[Stored data entries]
= Beginning of Section =
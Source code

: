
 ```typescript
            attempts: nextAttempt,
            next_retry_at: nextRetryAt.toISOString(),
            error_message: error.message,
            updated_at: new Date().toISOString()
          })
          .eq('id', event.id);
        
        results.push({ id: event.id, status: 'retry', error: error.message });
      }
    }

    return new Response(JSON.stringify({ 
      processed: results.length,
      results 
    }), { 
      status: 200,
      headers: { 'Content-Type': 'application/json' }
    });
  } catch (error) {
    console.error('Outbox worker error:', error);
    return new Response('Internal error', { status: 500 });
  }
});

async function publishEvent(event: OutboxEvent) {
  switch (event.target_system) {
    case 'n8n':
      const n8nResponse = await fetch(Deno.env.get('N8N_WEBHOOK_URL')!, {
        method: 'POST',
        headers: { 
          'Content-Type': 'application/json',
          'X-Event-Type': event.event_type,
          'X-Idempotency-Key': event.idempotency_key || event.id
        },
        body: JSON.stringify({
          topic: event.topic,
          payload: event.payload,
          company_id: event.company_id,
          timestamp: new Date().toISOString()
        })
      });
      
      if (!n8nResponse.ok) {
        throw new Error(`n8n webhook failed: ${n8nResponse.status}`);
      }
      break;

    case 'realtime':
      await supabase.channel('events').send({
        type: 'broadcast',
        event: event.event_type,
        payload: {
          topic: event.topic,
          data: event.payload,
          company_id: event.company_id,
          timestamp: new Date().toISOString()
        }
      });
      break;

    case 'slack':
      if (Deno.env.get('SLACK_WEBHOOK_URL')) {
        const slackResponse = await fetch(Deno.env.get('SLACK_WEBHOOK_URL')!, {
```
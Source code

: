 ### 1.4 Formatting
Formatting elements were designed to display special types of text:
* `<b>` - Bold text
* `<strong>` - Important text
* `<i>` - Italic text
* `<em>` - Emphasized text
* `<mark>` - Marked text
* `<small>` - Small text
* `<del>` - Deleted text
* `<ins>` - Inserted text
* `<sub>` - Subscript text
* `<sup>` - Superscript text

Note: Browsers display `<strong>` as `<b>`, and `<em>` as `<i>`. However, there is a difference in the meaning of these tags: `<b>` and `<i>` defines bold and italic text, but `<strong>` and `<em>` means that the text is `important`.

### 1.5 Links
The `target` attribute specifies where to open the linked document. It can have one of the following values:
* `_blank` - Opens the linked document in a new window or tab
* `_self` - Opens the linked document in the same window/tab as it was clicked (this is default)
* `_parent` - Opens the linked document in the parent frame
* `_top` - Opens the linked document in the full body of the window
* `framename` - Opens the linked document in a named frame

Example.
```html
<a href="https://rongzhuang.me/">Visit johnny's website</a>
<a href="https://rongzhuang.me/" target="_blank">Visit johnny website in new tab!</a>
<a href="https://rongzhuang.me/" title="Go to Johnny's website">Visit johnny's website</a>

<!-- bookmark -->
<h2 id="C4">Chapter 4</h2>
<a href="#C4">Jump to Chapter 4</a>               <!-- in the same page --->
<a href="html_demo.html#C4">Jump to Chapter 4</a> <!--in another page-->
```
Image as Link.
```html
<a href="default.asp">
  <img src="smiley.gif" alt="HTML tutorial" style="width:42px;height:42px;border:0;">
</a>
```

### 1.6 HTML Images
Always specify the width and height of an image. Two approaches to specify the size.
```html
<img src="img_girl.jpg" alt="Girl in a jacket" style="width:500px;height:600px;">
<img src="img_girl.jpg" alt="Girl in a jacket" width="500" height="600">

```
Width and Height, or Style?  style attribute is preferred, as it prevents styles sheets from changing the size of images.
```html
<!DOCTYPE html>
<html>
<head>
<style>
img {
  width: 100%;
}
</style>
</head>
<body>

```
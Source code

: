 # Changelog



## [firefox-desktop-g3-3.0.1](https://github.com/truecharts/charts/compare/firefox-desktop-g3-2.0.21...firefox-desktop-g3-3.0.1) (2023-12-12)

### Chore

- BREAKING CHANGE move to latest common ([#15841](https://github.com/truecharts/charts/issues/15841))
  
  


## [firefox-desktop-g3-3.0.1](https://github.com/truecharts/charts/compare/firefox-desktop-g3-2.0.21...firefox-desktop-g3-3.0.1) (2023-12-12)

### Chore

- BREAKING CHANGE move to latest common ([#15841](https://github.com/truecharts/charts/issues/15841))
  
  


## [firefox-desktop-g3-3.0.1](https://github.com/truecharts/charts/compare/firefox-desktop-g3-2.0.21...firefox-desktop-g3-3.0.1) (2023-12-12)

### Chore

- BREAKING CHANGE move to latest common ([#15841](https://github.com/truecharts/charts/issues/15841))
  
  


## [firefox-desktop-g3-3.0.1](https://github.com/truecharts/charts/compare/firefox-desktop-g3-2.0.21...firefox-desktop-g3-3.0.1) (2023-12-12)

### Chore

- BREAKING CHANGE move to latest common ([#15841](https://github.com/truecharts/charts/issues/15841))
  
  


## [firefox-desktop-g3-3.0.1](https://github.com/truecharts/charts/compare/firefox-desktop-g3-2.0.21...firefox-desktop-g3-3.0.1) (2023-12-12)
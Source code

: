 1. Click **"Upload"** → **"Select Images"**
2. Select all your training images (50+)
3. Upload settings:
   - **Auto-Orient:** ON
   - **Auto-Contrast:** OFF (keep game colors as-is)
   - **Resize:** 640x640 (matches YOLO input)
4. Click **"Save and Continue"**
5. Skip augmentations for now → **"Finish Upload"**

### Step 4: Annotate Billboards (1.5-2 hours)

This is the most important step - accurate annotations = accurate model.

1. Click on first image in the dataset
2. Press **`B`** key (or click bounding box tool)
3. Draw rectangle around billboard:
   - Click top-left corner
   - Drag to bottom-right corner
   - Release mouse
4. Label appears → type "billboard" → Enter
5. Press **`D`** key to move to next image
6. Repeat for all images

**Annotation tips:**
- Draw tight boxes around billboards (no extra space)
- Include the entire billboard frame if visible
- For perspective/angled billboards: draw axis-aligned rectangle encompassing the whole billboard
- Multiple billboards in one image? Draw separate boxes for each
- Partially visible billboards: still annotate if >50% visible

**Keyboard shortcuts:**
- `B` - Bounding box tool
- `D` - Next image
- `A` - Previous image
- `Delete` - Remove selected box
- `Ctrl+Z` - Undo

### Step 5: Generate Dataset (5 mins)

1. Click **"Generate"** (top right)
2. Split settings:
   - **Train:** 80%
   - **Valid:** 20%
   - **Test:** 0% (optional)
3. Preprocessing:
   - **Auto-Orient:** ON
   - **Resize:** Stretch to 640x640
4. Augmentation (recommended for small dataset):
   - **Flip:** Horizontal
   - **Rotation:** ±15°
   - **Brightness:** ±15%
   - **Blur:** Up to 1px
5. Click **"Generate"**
= End of Section =
Each entry shown above should be transcribed exactly as written.

Source code

:
 ```typescript
            attempts: nextAttempt,
            next_retry_at: nextRetryAt.toISOString(),
            error_message: error.message,
            updated_at: new Date().toISOString()
          })
          .eq('id', event.id);
        
        results.push({ id: event.id, status: 'retry', error: error.message });
      }
    }

    return new Response(JSON.stringify({ 
      processed: results.length,
      results 
    }), { 
      status: 200,
      headers: { 'Content-Type': 'application/json' }
    });
  } catch (error) {
    console.error('Outbox worker error:', error);
    return new Response('Internal error', { status: 500 });
  }
});

async function publishEvent(event: OutboxEvent) {
  switch (event.target_system) {
    case 'n8n':
      const n8nResponse = await fetch(Deno.env.get('N8N_WEBHOOK_URL')!, {
        method: 'POST',
        headers: { 
          'Content-Type': 'application/json',
          'X-Event-Type': event.event_type,
          'X-Idempotency-Key': event.idempotency_key || event.id
        },
        body: JSON.stringify({
          topic: event.topic,
          payload: event.payload,
          company_id: event.company_id,
          timestamp: new Date().toISOString()
        })
      });
      
      if (!n8nResponse.ok) {
        throw new Error(`n8n webhook failed: ${n8nResponse.status}`);
      }
      break;

    case 'realtime':
      await supabase.channel('events').send({
        type: 'broadcast',
        event: event.event_type,
        payload: {
          topic: event.topic,
          data: event.payload,
          company_id: event.company_id,
          timestamp: new Date().toISOString()
        }
      });
      break;

    case 'slack':
      if (Deno.env.get('SLACK_WEBHOOK_URL')) {
        const slackResponse = await fetch(Deno.env.get('SLACK_WEBHOOK_URL')!, {
```
Source code

: ### 1.4 Formatting
Formatting elements were designed to display special types of text:
* `<b>` - Bold text
* `<strong>` - Important text
* `<i>` - Italic text
* `<em>` - Emphasized text
* `<mark>` - Marked text
* `<small>` - Small text
* `<del>` - Deleted text
* `<ins>` - Inserted text
* `<sub>` - Subscript text
* `<sup>` - Superscript text

Note: Browsers display `<strong>` as `<b>`, and `<em>` as `<i>`. However, there is a difference in the meaning of these tags: `<b>` and `<i>` defines bold and italic text, but `<strong>` and `<em>` means that the text is `important`.

### 1.5 Links
The `target` attribute specifies where to open the linked document. It can have one of the following values:
* `_blank` - Opens the linked document in a new window or tab
* `_self` - Opens the linked document in the same window/tab as it was clicked (this is default)
* `_parent` - Opens the linked document in the parent frame
* `_top` - Opens the linked document in the full body of the window
* `framename` - Opens the linked document in a named frame

Example.
```html
<a href="https://rongzhuang.me/">Visit johnny's website</a>
<a href="https://rongzhuang.me/" target="_blank">Visit johnny website in new tab!</a>
<a href="https://rongzhuang.me/" title="Go to Johnny's website">Visit johnny's website</a>

<!-- bookmark -->
<h2 id="C4">Chapter 4</h2>
<a href="#C4">Jump to Chapter 4</a>               <!-- in the same page --->
<a href="html_demo.html#C4">Jump to Chapter 4</a> <!--in another page-->
```
Image as Link.
```html
<a href="default.asp">
  <img src="smiley.gif" alt="HTML tutorial" style="width:42px;height:42px;border:0;">
</a>
```

### 1.6 HTML Images
Always specify the width and height of an image. Two approaches to specify the size.
```html
<img src="img_girl.jpg" alt="Girl in a jacket" style="width:500px;height:600px;">
<img src="img_girl.jpg" alt="Girl in a jacket" width="500" height="600">

```
Width and Height, or Style?  style attribute is preferred, as it prevents styles sheets from changing the size of images.
```html
<!DOCTYPE html>
<html>
<head>
<style>
img {
  width: 100%;
}
</style>
</head>
<body>

```
Source code

: # Changelog



## [firefox-desktop-g3-3.0.1](https://github.com/truecharts/charts/compare/firefox-desktop-g3-2.0.21...firefox-desktop-g3-3.0.1) (2023-12-12)

### Chore

- BREAKING CHANGE move to latest common ([#15841](https://github.com/truecharts/charts/issues/15841))
  
  


## [firefox-desktop-g3-3.0.1](https://github.com/truecharts/charts/compare/firefox-desktop-g3-2.0.21...firefox-desktop-g3-3.0.1) (2023-12-12)

### Chore

- BREAKING CHANGE move to latest common ([#15841](https://github.com/truecharts/charts/issues/15841))
  
  


## [firefox-desktop-g3-3.0.1](https://github.com/truecharts/charts/compare/firefox-desktop-g3-2.0.21...firefox-desktop-g3-3.0.1) (2023-12-12)

### Chore

- BREAKING CHANGE move to latest common ([#15841](https://github.com/truecharts/charts/issues/15841))
  
  


## [firefox-desktop-g3-3.0.1](https://github.com/truecharts/charts/compare/firefox-desktop-g3-2.0.21...firefox-desktop-g3-3.0.1) (2023-12-12)

### Chore

- BREAKING CHANGE move to latest common ([#15841](https://github.com/truecharts/charts/issues/15841))
  
  


## [firefox-desktop-g3-3.0.1](https://github.com/truecharts/charts/compare/firefox-desktop-g3-2.0.21...firefox-desktop-g3-3.0.1) (2023-12-12)
Source code

: 1. Click **"Upload"** → **"Select Images"**
2. Select all your training images (50+)
3. Upload settings:
   - **Auto-Orient:** ON
   - **Auto-Contrast:** OFF (keep game colors as-is)
   - **Resize:** 640x640 (matches YOLO input)
4. Click **"Save and Continue"**
5. Skip augmentations for now → **"Finish Upload"**

### Step 4: Annotate Billboards (1.5-2 hours)

This is the most important step - accurate annotations = accurate model.

1. Click on first image in the dataset
2. Press **`B`** key (or click bounding box tool)
3. Draw rectangle around billboard:
   - Click top-left corner
   - Drag to bottom-right corner
   - Release mouse
4. Label appears → type "billboard" → Enter
5. Press **`D`** key to move to next image
6. Repeat for all images

**Annotation tips:**
- Draw tight boxes around billboards (no extra space)
- Include the entire billboard frame if visible
- For perspective/angled billboards: draw axis-aligned rectangle encompassing the whole billboard
- Multiple billboards in one image? Draw separate boxes for each
- Partially visible billboards: still annotate if >50% visible

**Keyboard shortcuts:**
- `B` - Bounding box tool
- `D` - Next image
- `A` - Previous image
- `Delete` - Remove selected box
- `Ctrl+Z` - Undo

### Step 5: Generate Dataset (5 mins)

1. Click **"Generate"** (top right)
2. Split settings:
   - **Train:** 80%
   - **Valid:** 20%
   - **Test:** 0% (optional)
3. Preprocessing:
   - **Auto-Orient:** ON
   - **Resize:** Stretch to 640x640
4. Augmentation (recommended for small dataset):
   - **Flip:** Horizontal
   - **Rotation:** ±15°
   - **Brightness:** ±15%
   - **Blur:** Up to 1px
5. Click **"Generate"**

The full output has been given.